Let’s say I have a client (laptop) with ip 192.168.2.33 (Windows XP)
My Mikrotik LAN card has ip 192.168.2.1
My email server has ip 192.168.2.4 (Windows 2003 server with hmail)
I also has domain and redirect port 80 to web servers, and port 110 and 25 to email server.
Currently I have a queue for that IP 192.168.2.33 for 50k upload 100k download, and it’s working just fine.
From outside, that laptop accesses email without being capped by mikrotik.
However, there’s a capped bandwith based on Queue I set up for that IP when that PC is accessing email server from Internal network using pop and smtp for my domain (public DNS).
Of course the simplest solution would be to change POP and SMTP setting on that particular laptop, so it points to my email server’s Windows hostname when it’s inside my network, and change it back to public DNS when it’s outside. But I don’t want that solution - it’s so inconvenient by design.
Show us your queue settings
If you are using queue simple - just create one queue with unlimited bandwidth for target address of the e-mail server and put it in the beginning of the list of queues.
If you are using queue tree - in the beginning of mangle just throw out the packets from/to e-mail server (so they won’t be marked).
Doesn’t do the trick, as local client ‘192.168.2.33’ which is using my domain name in both SMTP and POP setting is still being limited (50k upload/ 128k download).
why do you need this? Is it really necessary to masquerade everything?

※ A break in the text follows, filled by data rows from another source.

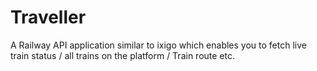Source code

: # Traveller
A Railway API application similar to ixigo which enables you to fetch live train status / all trains on the platform / Train route etc.
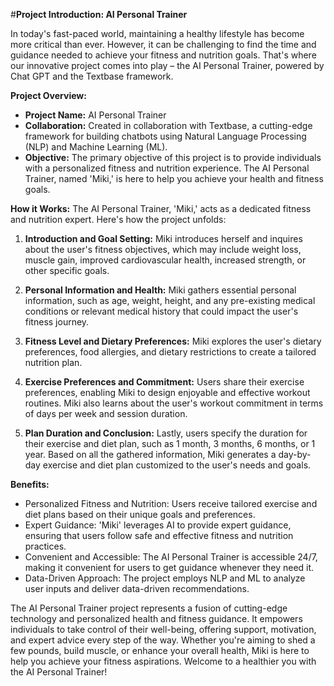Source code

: #**Project Introduction: AI Personal Trainer**

In today's fast-paced world, maintaining a healthy lifestyle has become more critical than ever. However, it can be challenging to find the time and guidance needed to achieve your fitness and nutrition goals. That's where our innovative project comes into play – the AI Personal Trainer, powered by Chat GPT and the Textbase framework.

**Project Overview:**
- **Project Name:** AI Personal Trainer
- **Collaboration:** Created in collaboration with Textbase, a cutting-edge framework for building chatbots using Natural Language Processing (NLP) and Machine Learning (ML).
- **Objective:** The primary objective of this project is to provide individuals with a personalized fitness and nutrition experience. The AI Personal Trainer, named 'Miki,' is here to help you achieve your health and fitness goals.

**How it Works:**
The AI Personal Trainer, 'Miki,' acts as a dedicated fitness and nutrition expert. Here's how the project unfolds:

1. **Introduction and Goal Setting:** Miki introduces herself and inquires about the user's fitness objectives, which may include weight loss, muscle gain, improved cardiovascular health, increased strength, or other specific goals.

2. **Personal Information and Health:** Miki gathers essential personal information, such as age, weight, height, and any pre-existing medical conditions or relevant medical history that could impact the user's fitness journey.

3. **Fitness Level and Dietary Preferences:** Miki explores the user's dietary preferences, food allergies, and dietary restrictions to create a tailored nutrition plan.

4. **Exercise Preferences and Commitment:** Users share their exercise preferences, enabling Miki to design enjoyable and effective workout routines. Miki also learns about the user's workout commitment in terms of days per week and session duration.

5. **Plan Duration and Conclusion:** Lastly, users specify the duration for their exercise and diet plan, such as 1 month, 3 months, 6 months, or 1 year. Based on all the gathered information, Miki generates a day-by-day exercise and diet plan customized to the user's needs and goals.

**Benefits:**
- Personalized Fitness and Nutrition: Users receive tailored exercise and diet plans based on their unique goals and preferences.
- Expert Guidance: 'Miki' leverages AI to provide expert guidance, ensuring that users follow safe and effective fitness and nutrition practices.
- Convenient and Accessible: The AI Personal Trainer is accessible 24/7, making it convenient for users to get guidance whenever they need it.
- Data-Driven Approach: The project employs NLP and ML to analyze user inputs and deliver data-driven recommendations.

The AI Personal Trainer project represents a fusion of cutting-edge technology and personalized health and fitness guidance. It empowers individuals to take control of their well-being, offering support, motivation, and expert advice every step of the way. Whether you're aiming to shed a few pounds, build muscle, or enhance your overall health, Miki is here to help you achieve your fitness aspirations. Welcome to a healthier you with the AI Personal Trainer!
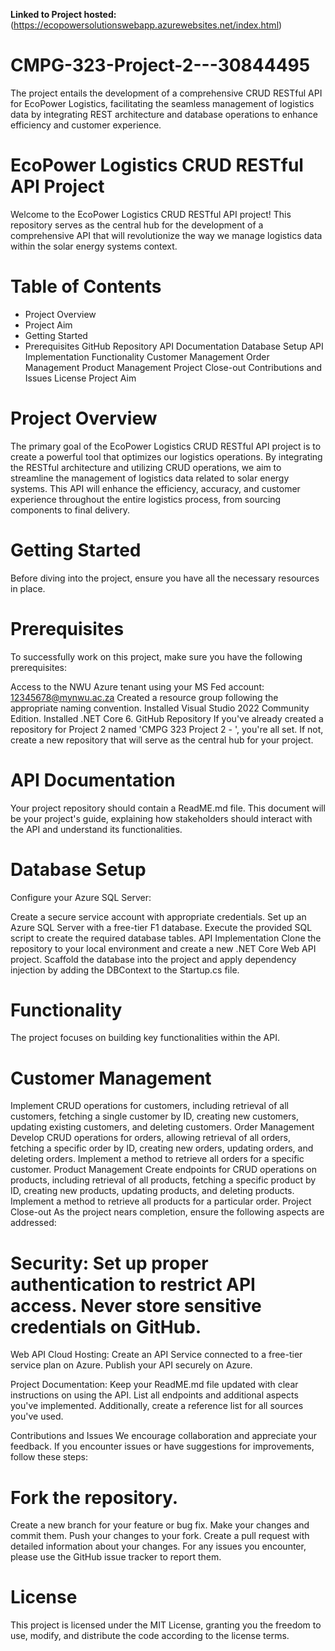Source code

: **Linked to Project hosted:** (https://ecopowersolutionswebapp.azurewebsites.net/index.html)
# CMPG-323-Project-2---30844495
 The project entails the development of a comprehensive CRUD RESTful API for EcoPower Logistics, facilitating the seamless management of logistics data by integrating REST architecture and database operations to enhance efficiency and customer experience.

# EcoPower Logistics CRUD RESTful API Project
Welcome to the EcoPower Logistics CRUD RESTful API project! This repository serves as the central hub for the development of a comprehensive API that will revolutionize the way we manage logistics data within the solar energy systems context.

# Table of Contents
- Project Overview
- Project Aim
- Getting Started
- Prerequisites
GitHub Repository
API Documentation
Database Setup
API Implementation
Functionality
Customer Management
Order Management
Product Management
Project Close-out
Contributions and Issues
License
Project Aim

# Project Overview
The primary goal of the EcoPower Logistics CRUD RESTful API project is to create a powerful tool that optimizes our logistics operations. By integrating the RESTful architecture and utilizing CRUD operations, we aim to streamline the management of logistics data related to solar energy systems. This API will enhance the efficiency, accuracy, and customer experience throughout the entire logistics process, from sourcing components to final delivery.

# Getting Started
Before diving into the project, ensure you have all the necessary resources in place.

# Prerequisites
To successfully work on this project, make sure you have the following prerequisites:

Access to the NWU Azure tenant using your MS Fed account: 12345678@mynwu.ac.za
Created a resource group following the appropriate naming convention.
Installed Visual Studio 2022 Community Edition.
Installed .NET Core 6.
GitHub Repository
If you've already created a repository for Project 2 named 'CMPG 323 Project 2 - <add your student number>', you're all set. If not, create a new repository that will serve as the central hub for your project.

# API Documentation
Your project repository should contain a ReadME.md file. This document will be your project's guide, explaining how stakeholders should interact with the API and understand its functionalities.

# Database Setup
Configure your Azure SQL Server:

Create a secure service account with appropriate credentials.
Set up an Azure SQL Server with a free-tier F1 database.
Execute the provided SQL script to create the required database tables.
API Implementation
Clone the repository to your local environment and create a new .NET Core Web API project. Scaffold the database into the project and apply dependency injection by adding the DBContext to the Startup.cs file.

# Functionality
The project focuses on building key functionalities within the API.

# Customer Management
Implement CRUD operations for customers, including retrieval of all customers, fetching a single customer by ID, creating new customers, updating existing customers, and deleting customers.
Order Management
Develop CRUD operations for orders, allowing retrieval of all orders, fetching a specific order by ID, creating new orders, updating orders, and deleting orders.
Implement a method to retrieve all orders for a specific customer.
Product Management
Create endpoints for CRUD operations on products, including retrieval of all products, fetching a specific product by ID, creating new products, updating products, and deleting products.
Implement a method to retrieve all products for a particular order.
Project Close-out
As the project nears completion, ensure the following aspects are addressed:

# Security: Set up proper authentication to restrict API access. Never store sensitive credentials on GitHub.

Web API Cloud Hosting: Create an API Service connected to a free-tier service plan on Azure. Publish your API securely on Azure.

Project Documentation: Keep your ReadME.md file updated with clear instructions on using the API. List all endpoints and additional aspects you've implemented. Additionally, create a reference list for all sources you've used.

Contributions and Issues
We encourage collaboration and appreciate your feedback. If you encounter issues or have suggestions for improvements, follow these steps:

# Fork the repository.
Create a new branch for your feature or bug fix.
Make your changes and commit them.
Push your changes to your fork.
Create a pull request with detailed information about your changes.
For any issues you encounter, please use the GitHub issue tracker to report them.

# License
This project is licensed under the MIT License, granting you the freedom to use, modify, and distribute the code according to the license terms.


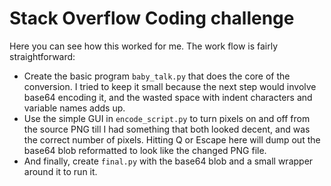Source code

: # Stack Overflow Coding challenge

Here you can see how this worked for me.  The work flow is fairly straightforward:

* Create the basic program `baby_talk.py` that does the core of the conversion.  I tried to keep it small because the next step would involve base64 encoding it, and the wasted space with indent characters and variable names adds up.
* Use the simple GUI in `encode_script.py` to turn pixels on and off from the source PNG till I had something that both looked decent, and was the correct number of pixels.  Hitting Q or Escape here will dump out the base64 blob reformatted to look like the changed PNG file.
* And finally, create `final.py` with the base64 blob and a small wrapper around it to run it.
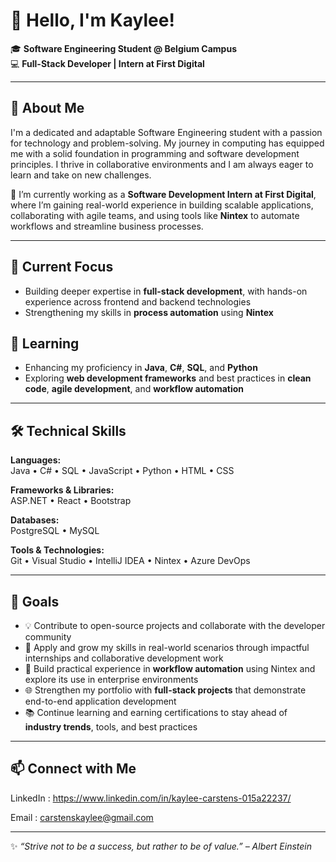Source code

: # 👋 Hello, I'm Kaylee!

🎓 **Software Engineering Student @ Belgium Campus**  
💻 **Full-Stack Developer | Intern at First Digital**

---

## 🌟 About Me

I'm a dedicated and adaptable Software Engineering student with a passion for technology and problem-solving. My journey in computing has equipped me with a solid foundation in programming and software development principles. I thrive in collaborative environments and I am always eager to learn and take on new challenges.

💼 I’m currently working as a **Software Development Intern at First Digital**, where I’m gaining real-world experience in building scalable applications, collaborating with agile teams, and using tools like **Nintex** to automate workflows and streamline business processes.

---

## 🔭 Current Focus  
- Building deeper expertise in **full-stack development**, with hands-on experience across frontend and backend technologies  
- Strengthening my skills in **process automation** using **Nintex**

## 🌱 Learning
- Enhancing my proficiency in **Java**, **C#**, **SQL**, and **Python**  
- Exploring **web development frameworks** and best practices in **clean code**, **agile development**, and **workflow automation**

---

## 🛠️ Technical Skills  

**Languages:**  
Java • C# • SQL • JavaScript • Python • HTML • CSS  

**Frameworks & Libraries:**  
ASP.NET • React • Bootstrap  

**Databases:**  
PostgreSQL • MySQL  

**Tools & Technologies:**  
Git • Visual Studio • IntelliJ IDEA • Nintex • Azure DevOps

---
## 🎯 Goals

- 💡 Contribute to open-source projects and collaborate with the developer community  
- 🚀 Apply and grow my skills in real-world scenarios through impactful internships and collaborative development work  
- 🤖 Build practical experience in **workflow automation** using Nintex and explore its use in enterprise environments  
- 🌐 Strengthen my portfolio with **full-stack projects** that demonstrate end-to-end application development  
- 📚 Continue learning and earning certifications to stay ahead of **industry trends**, tools, and best practices  
---

## 📫 Connect with Me

LinkedIn : https://www.linkedin.com/in/kaylee-carstens-015a22237/

Email : carstenskaylee@gmail.com

---

✨ *“Strive not to be a success, but rather to be of value.” – Albert Einstein*  





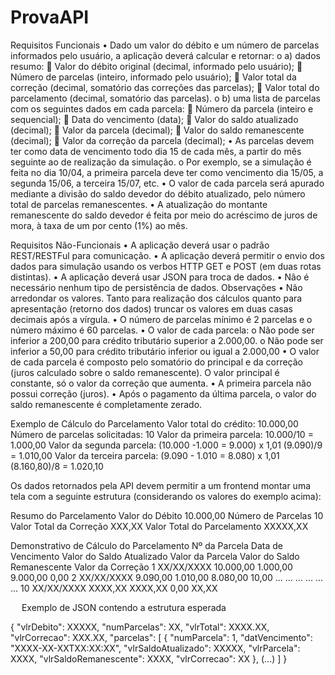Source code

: # ProvaAPI
Requisitos Funcionais
•	Dado um valor do débito e um número de parcelas informados pelo usuário, a aplicação deverá calcular e retornar: 
o	a) dados resumo:
	Valor do débito original (decimal, informado pelo usuário);
	Número de parcelas (inteiro, informado pelo usuário);
	Valor total da correção (decimal, somatório das correções das parcelas);
	Valor total do parcelamento (decimal, somatório das parcelas).
o	b) uma lista de parcelas com os seguintes dados em cada parcela:
	Número da parcela (inteiro e sequencial);
	Data do vencimento (data);
	Valor do saldo atualizado (decimal);
	Valor da parcela (decimal);
	Valor do saldo remanescente (decimal);
	Valor da correção da parcela (decimal);
•	As parcelas devem ter como data de vencimento todo dia 15 de cada mês, a partir do mês seguinte ao de realização da simulação. 
o	Por exemplo, se a simulação é feita no dia 10/04, a primeira parcela deve ter como vencimento dia 15/05, a segunda 15/06, a terceira 15/07, etc.
•	O valor de cada parcela será apurado mediante a divisão do saldo devedor do débito atualizado, pelo número total de parcelas remanescentes.
•	A atualização do montante remanescente do saldo devedor é feita por meio do acréscimo de juros de mora, à taxa de um por cento (1%) ao mês.

Requisitos Não-Funcionais
•	A aplicação deverá usar o padrão REST/RESTFul para comunicação.
•	A aplicação deverá permitir o envio dos dados para simulação usando os verbos HTTP GET e POST (em duas rotas distintas).
•	A aplicação deverá usar JSON para troca de dados.
•	Não é necessário nenhum tipo de persistência de dados.
Observações
•	Não arredondar os valores. Tanto para realização dos cálculos quanto para apresentação (retorno dos dados) truncar os valores em duas casas decimais após a vírgula.
•	O número de parcelas mínimo é 2 parcelas e o número máximo é 60 parcelas.
•	O valor de cada parcela:
o	Não pode ser inferior a 200,00 para crédito tributário superior a 2.000,00.
o	Não pode ser inferior a 50,00 para crédito tributário inferior ou igual a 2.000,00
•	O valor de cada parcela é composto pelo somatório do principal e da correção (juros calculado sobre o saldo remanescente). O valor principal é constante, só o valor da correção que aumenta.
•	A primeira parcela não possui correção (juros).
•	Após o pagamento da última parcela, o valor do saldo remanescente é completamente zerado.


Exemplo de Cálculo do Parcelamento
Valor total do crédito: 10.000,00
Número de parcelas solicitadas: 10
Valor da primeira parcela:  10.000/10                                                                    = 1.000,00
Valor da segunda parcela:   (10.000 -1.000 = 9.000)  x 1,01 (9.090)/9             = 1.010,00
Valor da terceira parcela: (9.090 - 1.010 = 8.080) x 1,01 (8.160,80)/8             = 1.020,10


Os dados retornados pela API devem permitir a um frontend montar uma tela com a seguinte estrutura (considerando os valores do exemplo acima):


Resumo do Parcelamento
Valor do Débito	10.000,00
Número de Parcelas	10
Valor Total da Correção	XXX,XX
Valor Total do Parcelamento	XXXXX,XX


Demonstrativo de Cálculo do Parcelamento
Nº da Parcela	Data de Vencimento	Valor do Saldo Atualizado	Valor da Parcela	Valor do Saldo Remanescente	Valor da Correção
1	XX/XX/XXXX	10.000,00	1.000,00	9.000,00	0,00
2	XX/XX/XXXX	9.090,00	1.010,00	8.080,00	10,00
...	...	...	...	...	...
10	XX/XX/XXXX	XXXX,XX	XXXX,XX	0,00	XX,XX


 
Exemplo de JSON contendo a estrutura esperada

{
    "vlrDebito": XXXXX,
    "numParcelas": XX,
    "vlrTotal": XXXX.XX,
    "vlrCorrecao": XXX.XX,
    "parcelas": [
        {
            "numParcela": 1,
            "datVencimento": "XXXX-XX-XXTXX:XX:XX",
            "vlrSaldoAtualizado": XXXXX,
            "vlrParcela": XXXX,
            "vlrSaldoRemanescente": XXXX,
            "vlrCorrecao": XX
        },
        (...)
    ]
}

I have some problems with understanding the rules .
But still the queue problem is strange. It should at least have unlimited upload, as the dst-nat (for upload packets) is done before any queueing and the packet should have dst-address 192.168.2.4 and be caught by the first queue.
Maybe unlimited queue for target-address=0.0.0.0/0 and dst-address=192.168.2.4 will change anything? (I don’t think it would make any difference, but I have no better shot).
One more - the “DKMPDC” is simple queue number 2. What are queues number 0 and 1?
One configuration item in /queue simle’ can create from 0 to 3 separate queues - one queue in global-in, one queue in global-out and one queue in global-total. If all properties of a queue have default values (no set limits, queue type is default), and queue has no children, then it is not actually created. This way, for exanple, creation of global-total queues can be avoided if only upload/download limitation is used.
Set the rate limit to 1gbps (1g/1g) instead of 0/0. All default values mean that queue doesn’t actually get created.
But when I issue print command, it somehow displays my queue as 0/0. Weird.
Edit: I’ve done extensive researches and some recommend the use of ‘mangle’. Unfortunately I’m still new in Mikrotik and don’t understand such complex feature.
Edit the queue named “DKMPDC” and set its max-limit to 1000000/1000000. Do that for each queue that is supposed to be exempt from simple queues further down the list.
I’m curious if it helps . The queue is not created for default-small without limit, but the queue simple “rule” still “catches” the packets - so you can see number of bytes downloaded and uploaded. So the packets shouldn’t be checked by the further “rules”…
I would add rule with “target-address=0.0.0.0/0 dst-address=192.168.2.4” and see if it helps .
From that laptop (192.168.2.33) I tried to send 9 MB email. It’s still limited - queue 33 displays that the upload rate for that particular machine is as defined in the rule.